That second time Tom and I didn’t actually meet, in Calgary, in the winter, I tried not to stare into the restaurant window too often as I waited for the bus. But it just took so long to come and although I was certain it was Tom Selleck in there, warm and cozy and enjoying fine red wine and pasta or veal or something delicious, I just couldn’t stop looking to make sure it was really him. I knew he was in town making a film so it made sense that the tall handsome guy who got out of the limousine and looked just like him must be him. But that’s the thing about famous people. When I do see them I can’t quite believe that they really exist. Once I shook Pierre Eliot Trudeau’s hand in a crowd of people in my hometown and I wouldn’t let go until I was sure the hand I was clutching belonged to the body of the Prime Minister of Canada. A few more seconds and I might have been arrested. 

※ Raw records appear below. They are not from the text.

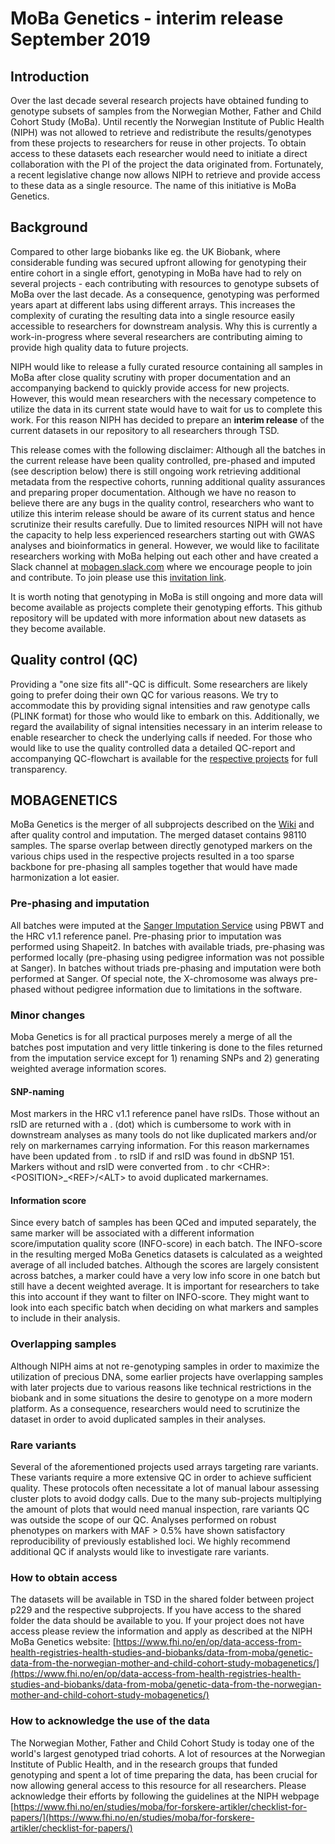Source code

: # MoBa Genetics - interim release September 2019

## Introduction

Over the last decade several research projects have obtained funding to genotype subsets of samples from the Norwegian Mother, Father and Child Cohort Study (MoBa). Until recently the Norwegian Institute of Public Health (NIPH) was not allowed to retrieve and redistribute the results/genotypes from these projects to researchers for reuse in other projects. To obtain access to these datasets each researcher would need to initiate a direct collaboration with the PI of the project the data originated from. Fortunately, a recent legislative change now allows NIPH to retrieve and provide access to these data as a single resource. The name of this initiative is MoBa Genetics.

## Background

Compared to other large biobanks like eg. the UK Biobank, where considerable funding was secured upfront allowing for genotyping their entire cohort in a single effort, genotyping in MoBa have had to rely on several projects - each contributing with resources to genotype subsets of MoBa over the last decade. As a consequence, genotyping was performed years apart at different labs using different arrays. This increases the complexity of curating the resulting data into a single resource easily accessible to researchers for downstream analysis. Why this is currently a work-in-progress where several researchers are contributing aiming to provide high quality data to future projects. 

NIPH would like to release a fully curated resource containing all samples in MoBa after close quality scrutiny with proper documentation and an accompanying backend to quickly provide access for new projects. However, this would mean researchers with the necessary competence to utilize the data in its current state would have to wait for us to complete this work. For this reason NIPH has decided to prepare an **interim release** of the current datasets in our repository to all researchers through TSD. 

This release comes with the following disclaimer: Although all the batches in the current release have been quality controlled, pre-phased and imputed (see description below) there is still ongoing work retrieving additional metadata from the respective cohorts, running additional quality assurances and preparing proper documentation. Although we have no reason to believe there are any bugs in the quality control, researchers who want to utilize this interim release should be aware of its current status and hence scrutinize their results carefully. Due to limited resources NIPH will not have the capacity to help less experienced researchers starting out with GWAS analyses and bioinformatics in general. However, we would like to facilitate researchers working with MoBa helping out each other and have created a Slack channel at [mobagen.slack.com](https://mobagen.slack.com) where we encourage people to join and contribute. To join please use this [invitation link](https://join.slack.com/t/mobagen/shared_invite/enQtNzc3NDk1MDE4NTYzLWE5OTg5M2FiYzA4Mzg2MmEyOTlkZTc4M2UzY2Q4N2Y1ODNiZjE5Yjk3N2M4YTg3YjE4NTcwMzk2YjQ5OWZiNWE).

It is worth noting that genotyping in MoBa is still ongoing and more data will become available as projects complete their genotyping efforts.
This github repository will be updated with more information about new datasets as they become available.


## Quality control (QC)
Providing a "one size fits all"-QC is difficult. Some researchers are likely going to prefer doing their own QC for various reasons. We try to accommodate this by providing signal intensities and raw genotype calls (PLINK format) for those who would like to embark on this. Additionally, we regard the availability of signal intensities necessary in an interim release to enable researcher to check the underlying calls if needed. For those who would like to use the quality controlled data a detailed QC-report and accompanying QC-flowchart is available for the [respective projects](https://github.com/folkehelseinstituttet/mobagen/wiki/Projects-that-have-contributed-to-MoBa-Genetics) for full transparency.


## MOBAGENETICS
MoBa Genetics is the merger of all subprojects described on the [Wiki](https://github.com/folkehelseinstituttet/mobagen/wiki/Projects-that-have-contributed-to-MoBa-Genetics) and after quality control and imputation. The merged dataset contains 98110 samples. The sparse overlap between directly genotyped markers on the various chips used in the respective projects resulted in a too sparse backbone for pre-phasing all samples together that would have made harmonization a lot easier.

### Pre-phasing and imputation
All batches were imputed at the [Sanger Imputation Service](https://imputation.sanger.ac.uk/) using PBWT and the HRC v1.1 reference panel. Pre-phasing prior to imputation was performed using Shapeit2. In batches with available triads, pre-phasing was performed locally (pre-phasing using pedigree information was not possible at Sanger). In batches without triads pre-phasing and imputation were both performed at Sanger. Of special note, the X-chromosome was always pre-phased without pedigree information due to limitations in the software.

### Minor changes
Moba Genetics is for all practical purposes merely a merge of all the batches post imputation and very little tinkering is done to the files returned from the imputation service except for 1) renaming SNPs and 2) generating weighted average information scores. 

#### SNP-naming
Most markers in the HRC v1.1 reference panel have rsIDs. Those without an rsID are returned with a . (dot) which is cumbersome to work with in downstream analyses as many tools do not like duplicated markers and/or rely on markernames carrying information. For this reason markernames have been updated from . to rsID if and rsID was found in dbSNP 151. Markers without and rsID were converted from . to chr \<CHR\>:\<POSITION\>_\<REF\>\/\<ALT\> to avoid duplicated markernames.

#### Information score
Since every batch of samples has been QCed and imputed separately, the same marker will be associated with a different information score/imputation quality score (INFO-score) in each batch. The INFO-score in the resulting merged MoBa Genetics datasets is calculated as a weighted average of all included batches. Although the scores are largely consistent across batches, a marker could have a very low info score in one batch but still have a decent weighted average. It is important for researchers to take this into account if they want to filter on INFO-score. They might want to look into each specific batch when deciding on what markers and samples to include in their analysis.

### Overlapping samples
Although NIPH aims at not re-genotyping samples in order to maximize the utilization of precious DNA, some earlier projects have overlapping samples with later projects due to various reasons like technical restrictions in the biobank and in some situations the desire to genotype on a more modern platform. As a consequence, researchers would need to scrutinize the dataset in order to avoid duplicated samples in their analyses.

### Rare variants
Several of the aforementioned projects used arrays targeting rare variants. These variants require a more extensive QC in order to achieve sufficient quality. These protocols often necessitate a lot of manual labour assessing cluster plots to avoid dodgy calls. Due to the many sub-projects multiplying the amount of plots that would need manual inspection, rare variants QC was outside the scope of our QC. Analyses performed on robust phenotypes on markers with MAF > 0.5% have shown satisfactory reproducibility of previously established loci. We highly recommend additional QC if analysts would like to investigate rare variants.

### How to obtain access
The datasets will be available in TSD in the shared folder between project p229 and the respective subprojects. If you have access to the shared folder the data should be available to you. If your project does not have access please review the information and apply as described at the NIPH MoBa Genetics website:
[https://www.fhi.no/en/op/data-access-from-health-registries-health-studies-and-biobanks/data-from-moba/genetic-data-from-the-norwegian-mother-and-child-cohort-study-mobagenetics/](https://www.fhi.no/en/op/data-access-from-health-registries-health-studies-and-biobanks/data-from-moba/genetic-data-from-the-norwegian-mother-and-child-cohort-study-mobagenetics/)

### How to acknowledge the use of the data
The Norwegian Mother, Father and Child Cohort Study is today one of the world's largest genotyped triad cohorts. A lot of resources at the Norwegian Institute of Public Health, and in the research groups that funded genotyping and spent a lot of time preparing the data, has been crucial for now allowing general access to this resource for all researchers. Please acknowledge their efforts by following the guidelines at the NIPH webpage [https://www.fhi.no/en/studies/moba/for-forskere-artikler/checklist-for-papers/](https://www.fhi.no/en/studies/moba/for-forskere-artikler/checklist-for-papers/)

I have never had sex with a famous person, and this late in life I don’t expect to, unless I run into David Hyde Pierce or Nathan Lane or Brent Carver at a little fey bistro one foggy night, and they take pity on me and invite me to their place for some scotch and intimate foreplay. It strikes me as an incredible improbability that I would probably never recover from. How can one expect to ever fully recover from having had sex with a celebrity? I know I couldn’t. It would consume me for the rest of my life. For years I believed that a close friend had sexual relations with Tony Perkins when he was in Toronto playing the lead in Equus. It turned out that they had just cruised each other in Yorkville one afternoon. But somehow I managed to carry that bit of false information with me for years without realizing it was untrue. I guess I just wanted to believe it so badly. I would look at my friend and just marvel at how he could actually carry on with his life after having had sex with a movie star. I would probably have a t-shirt made and wear it constantly.  

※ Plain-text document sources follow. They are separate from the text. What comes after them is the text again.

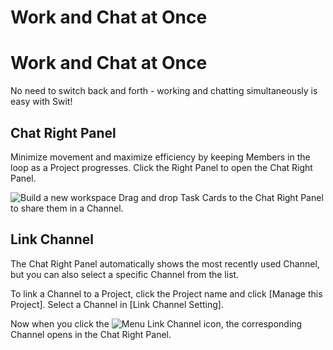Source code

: # Work and Chat at Once

Work and Chat at Once
=====================

 No need to switch back and forth - working and chatting simultaneously is easy with Swit!

 Chat Right Panel
----------------

 Minimize movement and maximize efficiency by keeping Members in the loop as a Project progresses. Click the Right Panel to open the Chat Right Panel.

 ![Build a new workspace](https://files.swit.io/help_image/GS_09_Linkchannel.png) Drag and drop Task Cards to the Chat Right Panel to share them in a Channel.

 Link Channel
------------

 The Chat Right Panel automatically shows the most recently used Channel, but you can also select a specific Channel from the list.  
  
To link a Channel to a Project, click the Project name and click [Manage this Project]. Select a Channel in [Link Channel Setting].

 Now when you click the ![Menu](https://files.swit.io/help_image/FB_MP9_LinkIcon.png) Link Channel icon, the corresponding Channel opens in the Chat Right Panel.

 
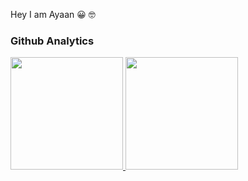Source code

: Hey I am Ayaan 😀 🤓

### Github Analytics
<p align="left">
  <a href="https://github.com/greenlandlab">
    <img height="180em" src="https://github-readme-stats-eight-theta.vercel.app/api?username=greenlandlab&show_icons=true&theme=algolia&include_all_commits=true&count_private=true"/>
    <img height="180em" src="https://github-readme-stats-eight-theta.vercel.app/api/top-langs/?username=greenlandlab&layout=compact&langs_count=20&theme=algolia&include_all_commits=true&count_private=true"/>
  </a>
</p>
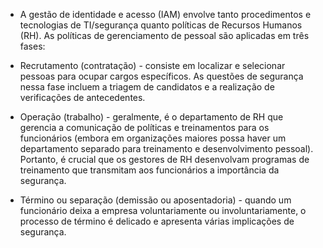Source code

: * A gestão de identidade e acesso (IAM) envolve tanto procedimentos e tecnologias de TI/segurança quanto políticas de Recursos Humanos (RH). As políticas de gerenciamento de pessoal são aplicadas em três fases:

- Recrutamento (contratação) - consiste em localizar e selecionar pessoas para ocupar cargos específicos. As questões de segurança nessa fase incluem a triagem de candidatos e a realização de verificações de antecedentes.
  
- Operação (trabalho) - geralmente, é o departamento de RH que gerencia a comunicação de políticas e treinamentos para os funcionários (embora em organizações maiores possa haver um departamento separado para treinamento e desenvolvimento pessoal). Portanto, é crucial que os gestores de RH desenvolvam programas de treinamento que transmitam aos funcionários a importância da segurança.

- Término ou separação (demissão ou aposentadoria) - quando um funcionário deixa a empresa voluntariamente ou involuntariamente, o processo de término é delicado e apresenta várias implicações de segurança.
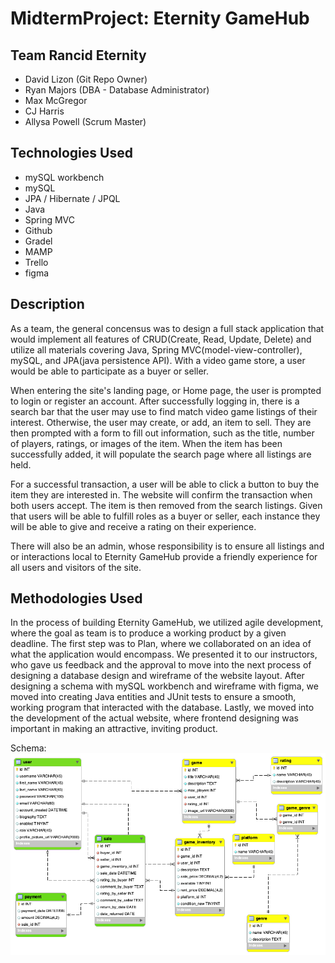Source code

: # MidtermProject: Eternity GameHub

## Team Rancid Eternity
+ David Lizon (Git Repo Owner)
+ Ryan Majors (DBA - Database Administrator)
+ Max McGregor
+ CJ Harris
+ Allysa Powell (Scrum Master)

## Technologies Used
+ mySQL workbench
+ mySQL
+ JPA / Hibernate / JPQL
+ Java
+ Spring MVC
+ Github
+ Gradel
+ MAMP
+ Trello
+ figma

## Description
As a team, the general concensus was to design a full stack application that would implement all features of CRUD(Create, Read, Update, Delete) and utilize all materials covering Java, Spring MVC(model-view-controller), mySQL, and JPA(java persistence API). With a video game store, a user would be able to participate as a buyer or seller.

When entering the site's landing page, or Home page, the user is prompted to login or register an account. After successfully logging in, there is a search bar that the user may use to find match video game listings of their interest. Otherwise, the user may create, or add, an item to sell. They are then prompted with a form to fill out information, such as the title, number of players, ratings, or images of the item. When the item has been successfully added, it will populate the search page where all listings are held.

For a successful transaction, a user will be able to click a button to buy the item they are interested in. The website will confirm the transaction when both users accept. The item is then removed from the search listings. Given that users will be able to fulfill roles as a buyer or seller, each instance they will be able to give and receive a rating on their experience.

There will also be an admin, whose responsibility is to ensure all listings and or interactions local to Eternity GameHub provide a friendly experience for all users and visitors of the site.

## Methodologies Used
In the process of building Eternity GameHub, we utilized agile development, where the goal as team is to produce a working product by a given deadline. The first step was to Plan, where we collaborated on an idea of what the application would encompass. We presented it to our instructors, who gave us feedback and the approval to move into the next process of designing a database design and wireframe of the website layout. After designing a schema with mySQL workbench and wireframe with figma, we moved into creating Java entities and JUnit tests to ensure a smooth, working program that interacted with the database. Lastly, we moved into the development of the actual website, where frontend designing was important in making an attractive, inviting product.

Schema:
![alt text](https://github.com/DavidLizon/MidtermProject/blob/main/DB/regh_schema.png) 
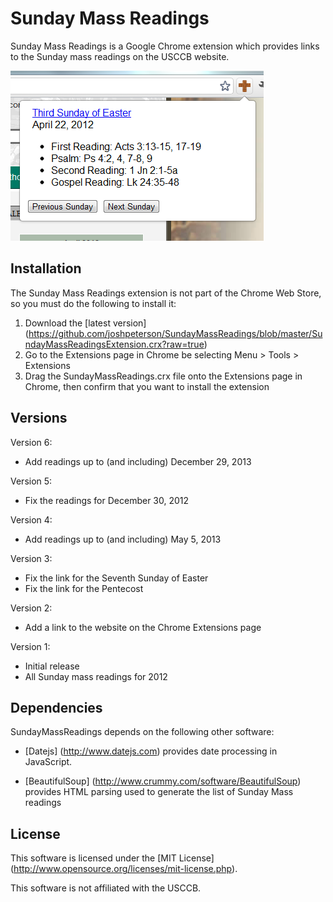 Sunday Mass Readings
============

Sunday Mass Readings is a Google Chrome extension which provides links to the Sunday mass readings on the USCCB website.

![Screen shot](screenshot.png)

Installation
-------
The Sunday Mass Readings extension is not part of the Chrome Web Store, so you must do the following to install it:

1. Download the [latest version] (https://github.com/joshpeterson/SundayMassReadings/blob/master/SundayMassReadingsExtension.crx?raw=true)
2. Go to the Extensions page in Chrome be selecting Menu > Tools > Extensions
3. Drag the SundayMassReadings.crx file onto the Extensions page in Chrome, then confirm that you want to install the extension

Versions
---------
Version 6:
* Add readings up to (and including) December 29, 2013

Version 5:
* Fix the readings for December 30, 2012

Version 4:
* Add readings up to (and including) May 5, 2013

Version 3:
* Fix the link for the Seventh Sunday of Easter
* Fix the link for the Pentecost

Version 2:
* Add a link to the website on the Chrome Extensions page

Version 1:
* Initial release
* All Sunday mass readings for 2012

Dependencies
------------
SundayMassReadings depends on the following other software:

* [Datejs] (http://www.datejs.com) provides date processing in JavaScript.

* [BeautifulSoup] (http://www.crummy.com/software/BeautifulSoup) provides HTML parsing used to generate the list of Sunday Mass readings

License
-------
This software is licensed under the [MIT License] (http://www.opensource.org/licenses/mit-license.php).

This software is not affiliated with the USCCB.

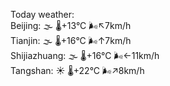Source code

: Today weather:  
Beijing: 🌫  🌡️+13°C 🌬️↖7km/h  
Tianjin: 🌫  🌡️+16°C 🌬️↑7km/h  
Shijiazhuang: 🌫  🌡️+16°C 🌬️←11km/h  
Tangshan: ☀️ 🌡️+22°C 🌬️↗8km/h  
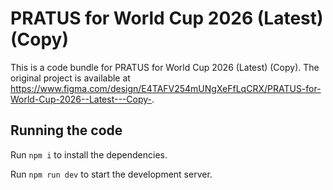 
  # PRATUS for World Cup 2026 (Latest) (Copy)

  This is a code bundle for PRATUS for World Cup 2026 (Latest) (Copy). The original project is available at https://www.figma.com/design/E4TAFV254mUNgXeFfLqCRX/PRATUS-for-World-Cup-2026--Latest---Copy-.

  ## Running the code

  Run `npm i` to install the dependencies.

  Run `npm run dev` to start the development server.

My naïve, bordering on idiotic gullibility has never ceased to amaze me. I also believed until I was fifteen that a cousin fell into Niagara Falls on a family trip and survived. It turned out that he fell into the swimming pool at the hotel. Years later another cousin actually did jump into the falls. She didn’t make it. Needless to say, tragedy and comedy often occur at different times in the same place. 

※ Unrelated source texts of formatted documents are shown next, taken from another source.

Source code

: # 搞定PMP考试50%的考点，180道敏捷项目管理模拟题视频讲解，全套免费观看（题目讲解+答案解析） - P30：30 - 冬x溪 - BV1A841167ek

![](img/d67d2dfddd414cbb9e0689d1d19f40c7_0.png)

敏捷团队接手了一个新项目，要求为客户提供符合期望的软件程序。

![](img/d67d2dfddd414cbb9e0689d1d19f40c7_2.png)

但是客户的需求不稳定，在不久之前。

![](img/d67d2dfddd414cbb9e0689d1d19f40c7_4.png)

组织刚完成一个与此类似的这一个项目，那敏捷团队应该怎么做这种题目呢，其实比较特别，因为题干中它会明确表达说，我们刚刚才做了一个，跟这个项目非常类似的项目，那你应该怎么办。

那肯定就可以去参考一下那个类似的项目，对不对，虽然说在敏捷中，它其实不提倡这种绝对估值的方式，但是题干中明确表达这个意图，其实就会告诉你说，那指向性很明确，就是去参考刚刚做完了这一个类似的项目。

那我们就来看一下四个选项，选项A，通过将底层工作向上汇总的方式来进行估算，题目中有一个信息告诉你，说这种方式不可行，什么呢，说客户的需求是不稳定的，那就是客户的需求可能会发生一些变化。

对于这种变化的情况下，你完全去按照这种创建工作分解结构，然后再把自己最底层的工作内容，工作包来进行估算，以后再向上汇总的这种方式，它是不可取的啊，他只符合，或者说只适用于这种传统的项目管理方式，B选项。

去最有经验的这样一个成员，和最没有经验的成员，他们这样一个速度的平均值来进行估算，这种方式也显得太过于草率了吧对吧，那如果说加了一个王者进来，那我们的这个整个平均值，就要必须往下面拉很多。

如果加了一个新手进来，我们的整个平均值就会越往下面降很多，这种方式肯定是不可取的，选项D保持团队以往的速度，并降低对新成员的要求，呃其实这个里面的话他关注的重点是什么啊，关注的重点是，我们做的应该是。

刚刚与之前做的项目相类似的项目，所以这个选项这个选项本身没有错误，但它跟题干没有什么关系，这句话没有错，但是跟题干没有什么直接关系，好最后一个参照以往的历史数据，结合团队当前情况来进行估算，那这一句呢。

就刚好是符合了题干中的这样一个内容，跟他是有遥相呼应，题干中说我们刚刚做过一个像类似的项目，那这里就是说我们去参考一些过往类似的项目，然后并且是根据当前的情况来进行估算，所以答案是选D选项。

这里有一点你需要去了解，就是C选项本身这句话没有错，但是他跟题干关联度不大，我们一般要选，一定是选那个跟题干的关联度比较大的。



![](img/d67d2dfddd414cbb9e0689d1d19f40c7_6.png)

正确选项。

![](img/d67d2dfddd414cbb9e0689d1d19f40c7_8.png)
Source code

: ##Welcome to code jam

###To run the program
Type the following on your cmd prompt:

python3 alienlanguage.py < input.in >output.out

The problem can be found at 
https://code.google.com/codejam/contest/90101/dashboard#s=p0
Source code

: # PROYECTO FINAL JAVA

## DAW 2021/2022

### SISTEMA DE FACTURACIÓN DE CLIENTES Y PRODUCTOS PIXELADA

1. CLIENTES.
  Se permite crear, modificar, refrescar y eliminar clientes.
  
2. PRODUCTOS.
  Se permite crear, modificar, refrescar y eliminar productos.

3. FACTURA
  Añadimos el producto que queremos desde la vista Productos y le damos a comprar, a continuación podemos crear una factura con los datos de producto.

The only thing that haunts me more than the possibility of having sex with a celebrity is the chance that perhaps I did have sex with a famous person once and didn’t realize it at the time. Could that have been Mel Gibson or Michel Foucault or John Travolta or Tom Cruise that giddy night at the bathhouse? With my luck it was probably Foucault. I am also probably connected to Nureyev in some way, but for the love of God, who isn’t! 
I did have sex with someone who had sex with someone who had sex with a character on my favourite soap opera. This person, who will remain nameless, took the soap star to his home on a reservation in a coastal Canadian city and his mother was scared the whole time because she thought the guys character on the soap was such an evil person. I was always very impressed that she let her son have sex with another man in her home. Over the years the character’s moral fibre has improved a great deal. Perhaps it was due in part to his experience on the reservation that night.  
The soap in question is made in Hollywood and if you believe in the whole six degrees of separation theory then I have had sex with every major Hollywood star from the past two to three decades and beyond. Rock Hudson tends to cover a lot of ground in the six degrees theory since he was a mid to late century Hollywood icon who slept around. I must be connected to him in some way, which of course means that I slept, by proxy, and only on film, with Doris Day and most of her immediate family. 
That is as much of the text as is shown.